→ **EXERCISE DIRECTIONS**
Make an exact copy of the records below. Include every line.

Stored data:

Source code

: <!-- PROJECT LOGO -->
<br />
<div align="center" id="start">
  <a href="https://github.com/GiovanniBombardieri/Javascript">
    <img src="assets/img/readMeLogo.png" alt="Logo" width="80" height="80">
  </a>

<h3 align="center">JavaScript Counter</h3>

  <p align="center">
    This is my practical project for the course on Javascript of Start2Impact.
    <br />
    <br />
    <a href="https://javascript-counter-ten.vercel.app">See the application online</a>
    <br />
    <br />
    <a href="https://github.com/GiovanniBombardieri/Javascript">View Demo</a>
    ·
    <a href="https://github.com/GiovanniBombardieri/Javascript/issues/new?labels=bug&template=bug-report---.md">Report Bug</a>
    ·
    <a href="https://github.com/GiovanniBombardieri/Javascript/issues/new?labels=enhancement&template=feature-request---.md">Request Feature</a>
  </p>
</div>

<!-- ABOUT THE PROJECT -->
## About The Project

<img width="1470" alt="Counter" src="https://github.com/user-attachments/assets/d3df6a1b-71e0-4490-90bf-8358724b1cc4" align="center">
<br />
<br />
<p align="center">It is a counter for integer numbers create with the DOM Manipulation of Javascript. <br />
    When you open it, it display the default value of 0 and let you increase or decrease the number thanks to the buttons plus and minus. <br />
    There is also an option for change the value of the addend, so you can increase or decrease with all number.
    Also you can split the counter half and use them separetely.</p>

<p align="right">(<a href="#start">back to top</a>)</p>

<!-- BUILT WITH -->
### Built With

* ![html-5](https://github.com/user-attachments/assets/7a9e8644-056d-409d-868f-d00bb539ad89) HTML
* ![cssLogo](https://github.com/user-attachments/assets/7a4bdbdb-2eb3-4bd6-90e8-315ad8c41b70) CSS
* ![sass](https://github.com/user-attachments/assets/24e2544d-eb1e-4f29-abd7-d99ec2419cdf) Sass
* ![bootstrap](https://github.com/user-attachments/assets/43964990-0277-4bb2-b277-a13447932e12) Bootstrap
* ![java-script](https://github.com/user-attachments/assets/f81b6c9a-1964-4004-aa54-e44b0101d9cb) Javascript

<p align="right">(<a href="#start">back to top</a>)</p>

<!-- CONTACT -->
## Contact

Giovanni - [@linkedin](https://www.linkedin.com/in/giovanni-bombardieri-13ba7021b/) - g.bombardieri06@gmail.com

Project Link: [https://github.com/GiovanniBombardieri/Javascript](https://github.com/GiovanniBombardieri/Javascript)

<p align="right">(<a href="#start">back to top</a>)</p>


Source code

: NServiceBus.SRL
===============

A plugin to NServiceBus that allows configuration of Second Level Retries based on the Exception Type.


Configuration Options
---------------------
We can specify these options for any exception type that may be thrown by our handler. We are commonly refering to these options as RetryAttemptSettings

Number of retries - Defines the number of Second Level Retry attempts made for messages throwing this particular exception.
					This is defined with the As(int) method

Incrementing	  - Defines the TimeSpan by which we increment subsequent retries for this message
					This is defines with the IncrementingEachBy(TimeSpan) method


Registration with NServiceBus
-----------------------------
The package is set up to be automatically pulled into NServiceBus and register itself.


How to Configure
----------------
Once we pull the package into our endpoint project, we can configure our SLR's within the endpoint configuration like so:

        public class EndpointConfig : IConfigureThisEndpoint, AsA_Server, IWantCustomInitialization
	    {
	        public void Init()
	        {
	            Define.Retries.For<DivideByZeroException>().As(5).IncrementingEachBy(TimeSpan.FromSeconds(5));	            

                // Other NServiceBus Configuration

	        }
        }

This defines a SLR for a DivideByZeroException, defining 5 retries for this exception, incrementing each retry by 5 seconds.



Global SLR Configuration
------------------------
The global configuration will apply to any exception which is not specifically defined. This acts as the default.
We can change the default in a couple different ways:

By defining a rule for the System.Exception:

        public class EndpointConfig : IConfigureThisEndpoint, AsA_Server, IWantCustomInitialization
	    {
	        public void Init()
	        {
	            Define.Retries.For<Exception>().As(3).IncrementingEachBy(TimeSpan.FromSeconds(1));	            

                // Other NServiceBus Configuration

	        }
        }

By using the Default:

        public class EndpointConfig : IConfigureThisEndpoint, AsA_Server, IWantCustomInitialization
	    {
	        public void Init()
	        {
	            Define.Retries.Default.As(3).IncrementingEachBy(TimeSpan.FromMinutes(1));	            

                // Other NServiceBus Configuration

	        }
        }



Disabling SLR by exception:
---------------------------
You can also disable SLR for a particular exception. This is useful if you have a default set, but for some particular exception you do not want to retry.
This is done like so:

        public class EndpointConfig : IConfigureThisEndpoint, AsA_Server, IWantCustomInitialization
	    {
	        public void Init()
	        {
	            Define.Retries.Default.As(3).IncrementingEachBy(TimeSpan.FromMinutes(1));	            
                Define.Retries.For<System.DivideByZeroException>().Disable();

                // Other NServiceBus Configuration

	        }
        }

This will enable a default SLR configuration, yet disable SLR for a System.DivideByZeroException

→ **TASK RESPONSE**
Source code

: <!-- PROJECT LOGO -->
<br />
<div align="center" id="start">
  <a href="https://github.com/GiovanniBombardieri/Javascript">
    <img src="assets/img/readMeLogo.png" alt="Logo" width="80" height="80">
  </a>

<h3 align="center">JavaScript Counter</h3>

  <p align="center">
    This is my practical project for the course on Javascript of Start2Impact.
    <br />
    <br />
    <a href="https://javascript-counter-ten.vercel.app">See the application online</a>
    <br />
    <br />
    <a href="https://github.com/GiovanniBombardieri/Javascript">View Demo</a>
    ·
    <a href="https://github.com/GiovanniBombardieri/Javascript/issues/new?labels=bug&template=bug-report---.md">Report Bug</a>
    ·
    <a href="https://github.com/GiovanniBombardieri/Javascript/issues/new?labels=enhancement&template=feature-request---.md">Request Feature</a>
  </p>
</div>

<!-- ABOUT THE PROJECT -->
## About The Project

<img width="1470" alt="Counter" src="https://github.com/user-attachments/assets/d3df6a1b-71e0-4490-90bf-8358724b1cc4" align="center">
<br />
<br />
<p align="center">It is a counter for integer numbers create with the DOM Manipulation of Javascript. <br />
    When you open it, it display the default value of 0 and let you increase or decrease the number thanks to the buttons plus and minus. <br />
    There is also an option for change the value of the addend, so you can increase or decrease with all number.
    Also you can split the counter half and use them separetely.</p>

<p align="right">(<a href="#start">back to top</a>)</p>

<!-- BUILT WITH -->
### Built With

* ![html-5](https://github.com/user-attachments/assets/7a9e8644-056d-409d-868f-d00bb539ad89) HTML
* ![cssLogo](https://github.com/user-attachments/assets/7a4bdbdb-2eb3-4bd6-90e8-315ad8c41b70) CSS
* ![sass](https://github.com/user-attachments/assets/24e2544d-eb1e-4f29-abd7-d99ec2419cdf) Sass
* ![bootstrap](https://github.com/user-attachments/assets/43964990-0277-4bb2-b277-a13447932e12) Bootstrap
* ![java-script](https://github.com/user-attachments/assets/f81b6c9a-1964-4004-aa54-e44b0101d9cb) Javascript

<p align="right">(<a href="#start">back to top</a>)</p>

<!-- CONTACT -->
## Contact

Giovanni - [@linkedin](https://www.linkedin.com/in/giovanni-bombardieri-13ba7021b/) - g.bombardieri06@gmail.com

Project Link: [https://github.com/GiovanniBombardieri/Javascript](https://github.com/GiovanniBombardieri/Javascript)

<p align="right">(<a href="#start">back to top</a>)</p>


Source code

: NServiceBus.SRL
===============

A plugin to NServiceBus that allows configuration of Second Level Retries based on the Exception Type.


Configuration Options
---------------------
We can specify these options for any exception type that may be thrown by our handler. We are commonly refering to these options as RetryAttemptSettings

Number of retries - Defines the number of Second Level Retry attempts made for messages throwing this particular exception.
					This is defined with the As(int) method

Incrementing	  - Defines the TimeSpan by which we increment subsequent retries for this message
					This is defines with the IncrementingEachBy(TimeSpan) method


Registration with NServiceBus
-----------------------------
The package is set up to be automatically pulled into NServiceBus and register itself.


How to Configure
----------------
Once we pull the package into our endpoint project, we can configure our SLR's within the endpoint configuration like so:

        public class EndpointConfig : IConfigureThisEndpoint, AsA_Server, IWantCustomInitialization
	    {
	        public void Init()
	        {
	            Define.Retries.For<DivideByZeroException>().As(5).IncrementingEachBy(TimeSpan.FromSeconds(5));	            

                // Other NServiceBus Configuration

	        }
        }

This defines a SLR for a DivideByZeroException, defining 5 retries for this exception, incrementing each retry by 5 seconds.



Global SLR Configuration
------------------------
The global configuration will apply to any exception which is not specifically defined. This acts as the default.
We can change the default in a couple different ways:

By defining a rule for the System.Exception:

        public class EndpointConfig : IConfigureThisEndpoint, AsA_Server, IWantCustomInitialization
	    {
	        public void Init()
	        {
	            Define.Retries.For<Exception>().As(3).IncrementingEachBy(TimeSpan.FromSeconds(1));	            

                // Other NServiceBus Configuration

	        }
        }

By using the Default:

        public class EndpointConfig : IConfigureThisEndpoint, AsA_Server, IWantCustomInitialization
	    {
	        public void Init()
	        {
	            Define.Retries.Default.As(3).IncrementingEachBy(TimeSpan.FromMinutes(1));	            

                // Other NServiceBus Configuration

	        }
        }



Disabling SLR by exception:
---------------------------
You can also disable SLR for a particular exception. This is useful if you have a default set, but for some particular exception you do not want to retry.
This is done like so:

        public class EndpointConfig : IConfigureThisEndpoint, AsA_Server, IWantCustomInitialization
	    {
	        public void Init()
	        {
	            Define.Retries.Default.As(3).IncrementingEachBy(TimeSpan.FromMinutes(1));	            
                Define.Retries.For<System.DivideByZeroException>().Disable();

                // Other NServiceBus Configuration

	        }
        }

This will enable a default SLR configuration, yet disable SLR for a System.DivideByZeroException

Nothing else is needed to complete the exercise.